Major: Music Performance
Weekly music lessons, endless scales and arpeggios, ear training classes, nightly rehearsals, recitals for friends and family, and juries with faculty members…. If singing or playing an instrument is today a hobby, as a performance major it will be your life.
Student musicians spend more time practicing than almost any other activity. Hours of practicing will help you learn to interpret a piece of music as the composer envisioned it. You’ll also develop your own signature sound -- one that’s unique to you.
Students of music performance perfect their skills as musicians. Lessons, classes, and recitals help students develop a personal style and prepare them for performing as soloists, ensemble players, and accompanists.
“Most performance majors entering college have already been ‘performance majors’ in high school.”Jo Anne Caputo, Professor, Cleveland Institute of Music
Are You Ready To...?
- Perform solo as part of an ensemble
- Attend regular rehearsals for one or more performance groups
- Develop a close, personal relationship with the teacher of your instrument
- Listen to lots of live and recorded music
- Spend long hours practicing
It Helps To Be...
A music lover who is self-disciplined and able to take criticism well.

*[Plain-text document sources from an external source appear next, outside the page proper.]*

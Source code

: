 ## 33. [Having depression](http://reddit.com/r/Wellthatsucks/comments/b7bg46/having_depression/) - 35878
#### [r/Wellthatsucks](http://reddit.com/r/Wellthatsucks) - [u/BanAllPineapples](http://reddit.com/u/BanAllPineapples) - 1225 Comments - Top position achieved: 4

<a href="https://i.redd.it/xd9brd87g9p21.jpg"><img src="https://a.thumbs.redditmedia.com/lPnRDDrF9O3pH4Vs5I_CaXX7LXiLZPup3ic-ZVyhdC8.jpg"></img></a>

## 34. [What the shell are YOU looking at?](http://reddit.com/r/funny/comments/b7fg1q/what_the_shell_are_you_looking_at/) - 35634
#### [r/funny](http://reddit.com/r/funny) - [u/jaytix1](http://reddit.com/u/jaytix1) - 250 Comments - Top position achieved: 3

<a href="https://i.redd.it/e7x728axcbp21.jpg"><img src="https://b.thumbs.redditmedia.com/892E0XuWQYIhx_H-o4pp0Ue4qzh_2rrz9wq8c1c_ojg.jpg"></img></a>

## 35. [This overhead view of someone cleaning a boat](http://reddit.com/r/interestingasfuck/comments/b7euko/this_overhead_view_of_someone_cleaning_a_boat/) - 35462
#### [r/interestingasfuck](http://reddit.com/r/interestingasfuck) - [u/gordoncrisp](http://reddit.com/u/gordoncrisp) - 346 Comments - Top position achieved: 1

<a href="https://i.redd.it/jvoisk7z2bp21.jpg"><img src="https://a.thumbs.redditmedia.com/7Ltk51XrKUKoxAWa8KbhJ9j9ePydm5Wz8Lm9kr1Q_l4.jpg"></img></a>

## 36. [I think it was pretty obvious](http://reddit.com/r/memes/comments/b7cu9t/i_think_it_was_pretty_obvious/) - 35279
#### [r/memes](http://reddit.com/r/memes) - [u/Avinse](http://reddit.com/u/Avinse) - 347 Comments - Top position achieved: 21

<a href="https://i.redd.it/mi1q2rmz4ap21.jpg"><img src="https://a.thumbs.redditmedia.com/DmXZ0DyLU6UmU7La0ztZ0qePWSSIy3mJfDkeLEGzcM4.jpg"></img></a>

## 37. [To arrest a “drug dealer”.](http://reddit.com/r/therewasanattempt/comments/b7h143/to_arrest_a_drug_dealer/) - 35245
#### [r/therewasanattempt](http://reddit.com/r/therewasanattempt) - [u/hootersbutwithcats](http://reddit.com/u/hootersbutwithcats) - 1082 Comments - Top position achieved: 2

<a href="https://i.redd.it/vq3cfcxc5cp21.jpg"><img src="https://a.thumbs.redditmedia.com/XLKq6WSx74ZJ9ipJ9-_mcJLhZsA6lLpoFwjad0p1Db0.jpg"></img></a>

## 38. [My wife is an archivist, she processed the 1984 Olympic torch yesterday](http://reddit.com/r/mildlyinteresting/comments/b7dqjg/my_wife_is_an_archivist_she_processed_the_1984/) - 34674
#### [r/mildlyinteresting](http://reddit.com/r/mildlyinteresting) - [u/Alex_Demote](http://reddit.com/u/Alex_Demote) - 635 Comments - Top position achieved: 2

As a professional musician, you’ll also need to be comfortable performing in front of a crowd.
- Visiting campus? Is there enough room for everyone to practice and rehearse? Are there good acoustics?
- How many and what kinds of performance opportunities are there? If you have an interest in period music, make sure there’s a performance group that specializes in your area.
- Are there opportunities in the region to perform off-campus?
- What kinds of internships and summer programs are open to students?
- How many hours of private instruction will you receive each week?
- Is the program accredited by the National Association of Schools of Music?
- Is the professor who teaches your instrument a professional performer?
Did You Know?
For one group of string players at the Curtis Institute of Music, working together led to fame as the Guarneri Quartet.
As a performance major, you'll need to take constructive criticism from both your professors and fellow students. And just taking it isn’t enough -- you’ll need to learn from it so you can improve. In addition to getting feedback in private lessons, you may have to perform in juries. Juries are a sort of final exam in which you'll perform in front of your teachers for a grade.